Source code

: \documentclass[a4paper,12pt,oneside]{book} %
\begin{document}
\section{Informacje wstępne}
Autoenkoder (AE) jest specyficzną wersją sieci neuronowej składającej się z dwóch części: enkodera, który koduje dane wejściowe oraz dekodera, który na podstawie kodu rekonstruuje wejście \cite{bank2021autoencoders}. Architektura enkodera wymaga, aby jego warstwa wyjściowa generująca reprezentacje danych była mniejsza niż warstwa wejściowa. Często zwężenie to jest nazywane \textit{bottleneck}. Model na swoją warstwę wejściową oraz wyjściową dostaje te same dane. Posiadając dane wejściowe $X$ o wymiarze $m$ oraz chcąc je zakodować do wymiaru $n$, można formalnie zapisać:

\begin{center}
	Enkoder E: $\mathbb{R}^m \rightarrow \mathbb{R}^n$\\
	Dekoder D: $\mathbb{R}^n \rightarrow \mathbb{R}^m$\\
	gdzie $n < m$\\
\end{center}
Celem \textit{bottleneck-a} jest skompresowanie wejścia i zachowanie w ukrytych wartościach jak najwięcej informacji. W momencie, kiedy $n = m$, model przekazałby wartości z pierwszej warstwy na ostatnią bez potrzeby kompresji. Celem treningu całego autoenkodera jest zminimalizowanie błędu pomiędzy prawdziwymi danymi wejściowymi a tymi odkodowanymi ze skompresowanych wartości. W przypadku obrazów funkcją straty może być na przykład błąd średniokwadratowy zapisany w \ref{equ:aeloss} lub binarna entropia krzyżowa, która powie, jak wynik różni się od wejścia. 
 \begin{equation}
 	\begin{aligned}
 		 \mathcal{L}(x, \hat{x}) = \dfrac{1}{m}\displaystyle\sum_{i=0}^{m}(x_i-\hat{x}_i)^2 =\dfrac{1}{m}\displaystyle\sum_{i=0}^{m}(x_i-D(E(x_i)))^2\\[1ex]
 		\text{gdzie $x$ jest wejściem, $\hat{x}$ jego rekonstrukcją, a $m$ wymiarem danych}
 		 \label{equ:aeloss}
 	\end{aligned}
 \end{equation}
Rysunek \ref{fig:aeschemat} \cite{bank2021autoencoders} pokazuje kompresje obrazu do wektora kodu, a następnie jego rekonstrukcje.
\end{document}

__________________________________________________

Write out exactly the lines that run from the one containing "jego rekonstrukcją, a" to the end of the records, both end lines included.

**Answer below**
 		\text{gdzie $x$ jest wejściem, $\hat{x}$ jego rekonstrukcją, a $m$ wymiarem danych}
 		 \label{equ:aeloss}
 	\end{aligned}
 \end{equation}
Rysunek \ref{fig:aeschemat} \cite{bank2021autoencoders} pokazuje kompresje obrazu do wektora kodu, a następnie jego rekonstrukcje.
\end{document}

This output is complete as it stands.